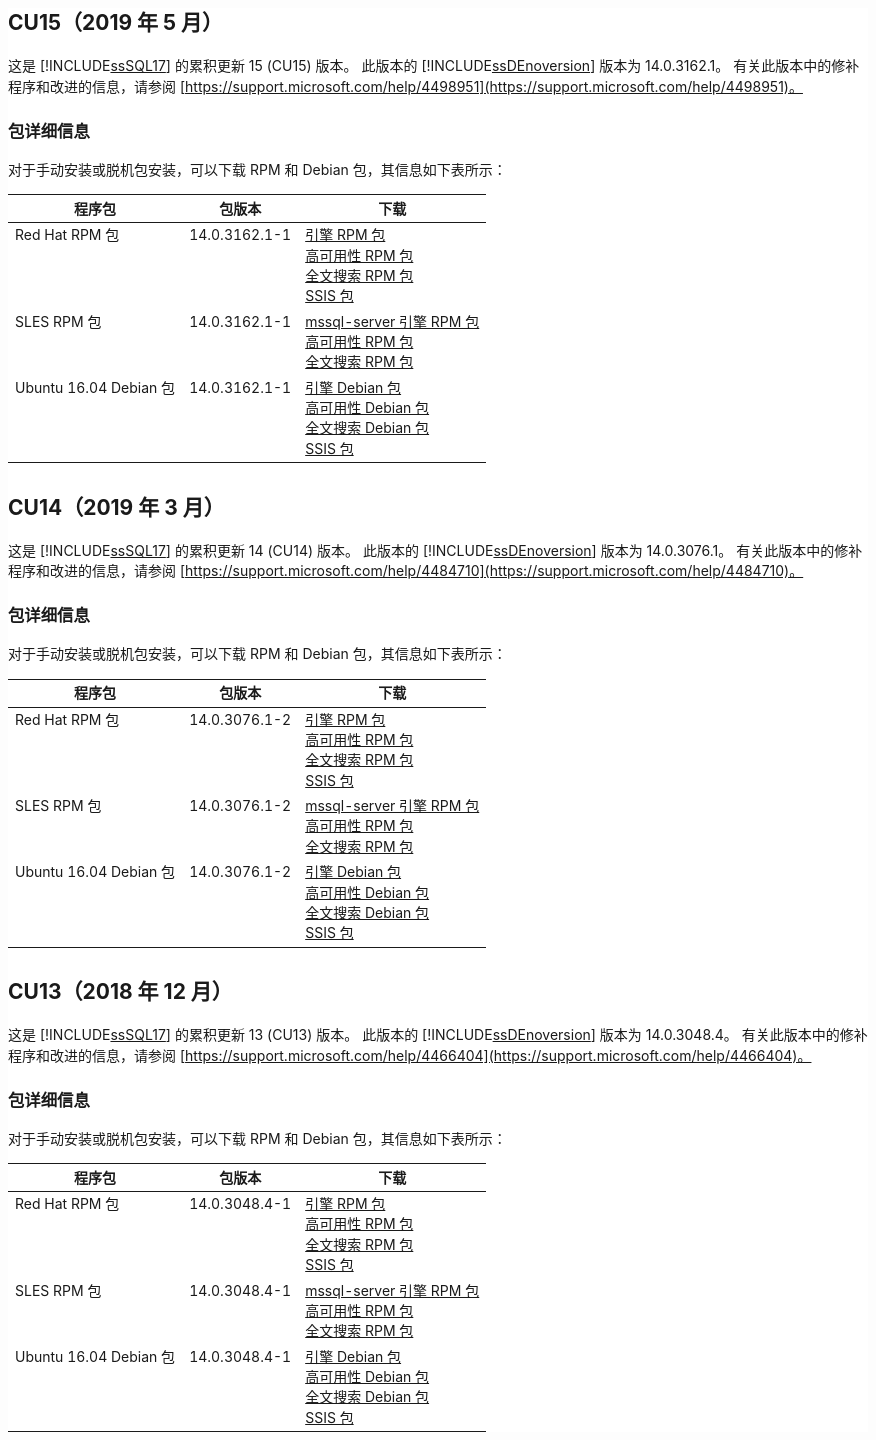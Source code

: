 ## <a name="cu15-may-2019"></a><a id="CU15"></a> CU15（2019 年 5 月）

这是 [!INCLUDE[ssSQL17](../includes/sssql17-md.md)] 的累积更新 15 (CU15) 版本。 此版本的 [!INCLUDE[ssDEnoversion](../includes/ssdenoversion-md.md)] 版本为 14.0.3162.1。 有关此版本中的修补程序和改进的信息，请参阅 [https://support.microsoft.com/help/4498951](https://support.microsoft.com/help/4498951)。

### <a name="package-details"></a>包详细信息

对于手动安装或脱机包安装，可以下载 RPM 和 Debian 包，其信息如下表所示：

| 程序包 | 包版本 | 下载 |
|-----|-----|-----|
| Red Hat RPM 包 | 14.0.3162.1-1 | [引擎 RPM 包](https://packages.microsoft.com/rhel/7/mssql-server-2017/mssql-server-14.0.3162.1-1.x86_64.rpm)</br>[高可用性 RPM 包](https://packages.microsoft.com/rhel/7/mssql-server-2017/mssql-server-ha-14.0.3162.1-1.x86_64.rpm)</br>[全文搜索 RPM 包](https://packages.microsoft.com/rhel/7/mssql-server-2017/mssql-server-fts-14.0.3162.1-1.x86_64.rpm)</br>[SSIS 包](https://packages.microsoft.com/rhel/7/mssql-server-2017/mssql-server-is-14.0.1000.169-1.x86_64.rpm) | 
| SLES RPM 包 | 14.0.3162.1-1 | [mssql-server 引擎 RPM 包](https://packages.microsoft.com/sles/12/mssql-server-2017/mssql-server-14.0.3162.1-1.x86_64.rpm)</br>[高可用性 RPM 包](https://packages.microsoft.com/sles/12/mssql-server-2017/mssql-server-ha-14.0.3162.1-1.x86_64.rpm)</br>[全文搜索 RPM 包](https://packages.microsoft.com/sles/12/mssql-server-2017/mssql-server-fts-14.0.3162.1-1.x86_64.rpm) | 
| Ubuntu 16.04 Debian 包 | 14.0.3162.1-1 | [引擎 Debian 包](https://packages.microsoft.com/ubuntu/16.04/mssql-server-2017/pool/main/m/mssql-server/mssql-server_14.0.3162.1-1_amd64.deb)</br>[高可用性 Debian 包](https://packages.microsoft.com/ubuntu/16.04/mssql-server-2017/pool/main/m/mssql-server-ha/mssql-server-ha_14.0.3162.1-1_amd64.deb)</br>[全文搜索 Debian 包](https://packages.microsoft.com/ubuntu/16.04/mssql-server-2017/pool/main/m/mssql-server-fts/mssql-server-fts_14.0.3162.1-1_amd64.deb)<br/>[SSIS 包](https://packages.microsoft.com/ubuntu/16.04/mssql-server-2017/pool/main/m/mssql-server-is/mssql-server-is_14.0.1000.169-1_amd64.deb) |

## <a name="cu14-mar-2019"></a><a id="CU14"></a> CU14（2019 年 3 月）

这是 [!INCLUDE[ssSQL17](../includes/sssql17-md.md)] 的累积更新 14 (CU14) 版本。 此版本的 [!INCLUDE[ssDEnoversion](../includes/ssdenoversion-md.md)] 版本为 14.0.3076.1。 有关此版本中的修补程序和改进的信息，请参阅 [https://support.microsoft.com/help/4484710](https://support.microsoft.com/help/4484710)。

### <a name="package-details"></a>包详细信息

对于手动安装或脱机包安装，可以下载 RPM 和 Debian 包，其信息如下表所示：

| 程序包 | 包版本 | 下载 |
|-----|-----|-----|
| Red Hat RPM 包 | 14.0.3076.1-2 | [引擎 RPM 包](https://packages.microsoft.com/rhel/7/mssql-server-2017/mssql-server-14.0.3076.1-2.x86_64.rpm)</br>[高可用性 RPM 包](https://packages.microsoft.com/rhel/7/mssql-server-2017/mssql-server-ha-14.0.3076.1-2.x86_64.rpm)</br>[全文搜索 RPM 包](https://packages.microsoft.com/rhel/7/mssql-server-2017/mssql-server-fts-14.0.3076.1-2.x86_64.rpm)</br>[SSIS 包](https://packages.microsoft.com/rhel/7/mssql-server-2017/mssql-server-is-14.0.1000.169-1.x86_64.rpm) | 
| SLES RPM 包 | 14.0.3076.1-2 | [mssql-server 引擎 RPM 包](https://packages.microsoft.com/sles/12/mssql-server-2017/mssql-server-14.0.3076.1-2.x86_64.rpm)</br>[高可用性 RPM 包](https://packages.microsoft.com/sles/12/mssql-server-2017/mssql-server-ha-14.0.3076.1-2.x86_64.rpm)</br>[全文搜索 RPM 包](https://packages.microsoft.com/sles/12/mssql-server-2017/mssql-server-fts-14.0.3076.1-2.x86_64.rpm) | 
| Ubuntu 16.04 Debian 包 | 14.0.3076.1-2 | [引擎 Debian 包](https://packages.microsoft.com/ubuntu/16.04/mssql-server-2017/pool/main/m/mssql-server/mssql-server_14.0.3076.1-2_amd64.deb)</br>[高可用性 Debian 包](https://packages.microsoft.com/ubuntu/16.04/mssql-server-2017/pool/main/m/mssql-server-ha/mssql-server-ha_14.0.3076.1-2_amd64.deb)</br>[全文搜索 Debian 包](https://packages.microsoft.com/ubuntu/16.04/mssql-server-2017/pool/main/m/mssql-server-fts/mssql-server-fts_14.0.3076.1-2_amd64.deb)<br/>[SSIS 包](https://packages.microsoft.com/ubuntu/16.04/mssql-server-2017/pool/main/m/mssql-server-is/mssql-server-is_14.0.1000.169-1_amd64.deb) |

## <a name="cu13-dec-2018"></a><a id="CU13"></a> CU13（2018 年 12 月）

这是 [!INCLUDE[ssSQL17](../includes/sssql17-md.md)] 的累积更新 13 (CU13) 版本。 此版本的 [!INCLUDE[ssDEnoversion](../includes/ssdenoversion-md.md)] 版本为 14.0.3048.4。 有关此版本中的修补程序和改进的信息，请参阅 [https://support.microsoft.com/help/4466404](https://support.microsoft.com/help/4466404)。

### <a name="package-details"></a>包详细信息

对于手动安装或脱机包安装，可以下载 RPM 和 Debian 包，其信息如下表所示：

| 程序包 | 包版本 | 下载 |
|-----|-----|-----|
| Red Hat RPM 包 | 14.0.3048.4-1 | [引擎 RPM 包](https://packages.microsoft.com/rhel/7/mssql-server-2017/mssql-server-14.0.3048.4-1.x86_64.rpm)</br>[高可用性 RPM 包](https://packages.microsoft.com/rhel/7/mssql-server-2017/mssql-server-ha-14.0.3048.4-1.x86_64.rpm)</br>[全文搜索 RPM 包](https://packages.microsoft.com/rhel/7/mssql-server-2017/mssql-server-fts-14.0.3048.4-1.x86_64.rpm)</br>[SSIS 包](https://packages.microsoft.com/rhel/7/mssql-server-2017/mssql-server-is-14.0.1000.169-1.x86_64.rpm) | 
| SLES RPM 包 | 14.0.3048.4-1 | [mssql-server 引擎 RPM 包](https://packages.microsoft.com/sles/12/mssql-server-2017/mssql-server-14.0.3048.4-1.x86_64.rpm)</br>[高可用性 RPM 包](https://packages.microsoft.com/sles/12/mssql-server-2017/mssql-server-ha-14.0.3048.4-1.x86_64.rpm)</br>[全文搜索 RPM 包](https://packages.microsoft.com/sles/12/mssql-server-2017/mssql-server-fts-14.0.3048.4-1.x86_64.rpm) | 
| Ubuntu 16.04 Debian 包 | 14.0.3048.4-1 | [引擎 Debian 包](https://packages.microsoft.com/ubuntu/16.04/mssql-server-2017/pool/main/m/mssql-server/mssql-server_14.0.3048.4-1_amd64.deb)</br>[高可用性 Debian 包](https://packages.microsoft.com/ubuntu/16.04/mssql-server-2017/pool/main/m/mssql-server-ha/mssql-server-ha_14.0.3048.4-1_amd64.deb)</br>[全文搜索 Debian 包](https://packages.microsoft.com/ubuntu/16.04/mssql-server-2017/pool/main/m/mssql-server-fts/mssql-server-fts_14.0.3048.4-1_amd64.deb)<br/>[SSIS 包](https://packages.microsoft.com/ubuntu/16.04/mssql-server-2017/pool/main/m/mssql-server-is/mssql-server-is_14.0.1000.169-1_amd64.deb) |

→ Assigned task: In the entries above, find the line with "这是 [!INCLUDE[ssSQL17](../includes/sssql17-md.md)] 的累积更新 13" and the line with "14.0.3048.4-1 | [引擎 RPM", then restate word for word both of them and every line between, with nothing more.

→ Response box:
这是 [!INCLUDE[ssSQL17](../includes/sssql17-md.md)] 的累积更新 13 (CU13) 版本。 此版本的 [!INCLUDE[ssDEnoversion](../includes/ssdenoversion-md.md)] 版本为 14.0.3048.4。 有关此版本中的修补程序和改进的信息，请参阅 [https://support.microsoft.com/help/4466404](https://support.microsoft.com/help/4466404)。

### <a name="package-details"></a>包详细信息

对于手动安装或脱机包安装，可以下载 RPM 和 Debian 包，其信息如下表所示：

| 程序包 | 包版本 | 下载 |
|-----|-----|-----|
| Red Hat RPM 包 | 14.0.3048.4-1 | [引擎 RPM 包](https://packages.microsoft.com/rhel/7/mssql-server-2017/mssql-server-14.0.3048.4-1.x86_64.rpm)</br>[高可用性 RPM 包](https://packages.microsoft.com/rhel/7/mssql-server-2017/mssql-server-ha-14.0.3048.4-1.x86_64.rpm)</br>[全文搜索 RPM 包](https://packages.microsoft.com/rhel/7/mssql-server-2017/mssql-server-fts-14.0.3048.4-1.x86_64.rpm)</br>[SSIS 包](https://packages.microsoft.com/rhel/7/mssql-server-2017/mssql-server-is-14.0.1000.169-1.x86_64.rpm) | 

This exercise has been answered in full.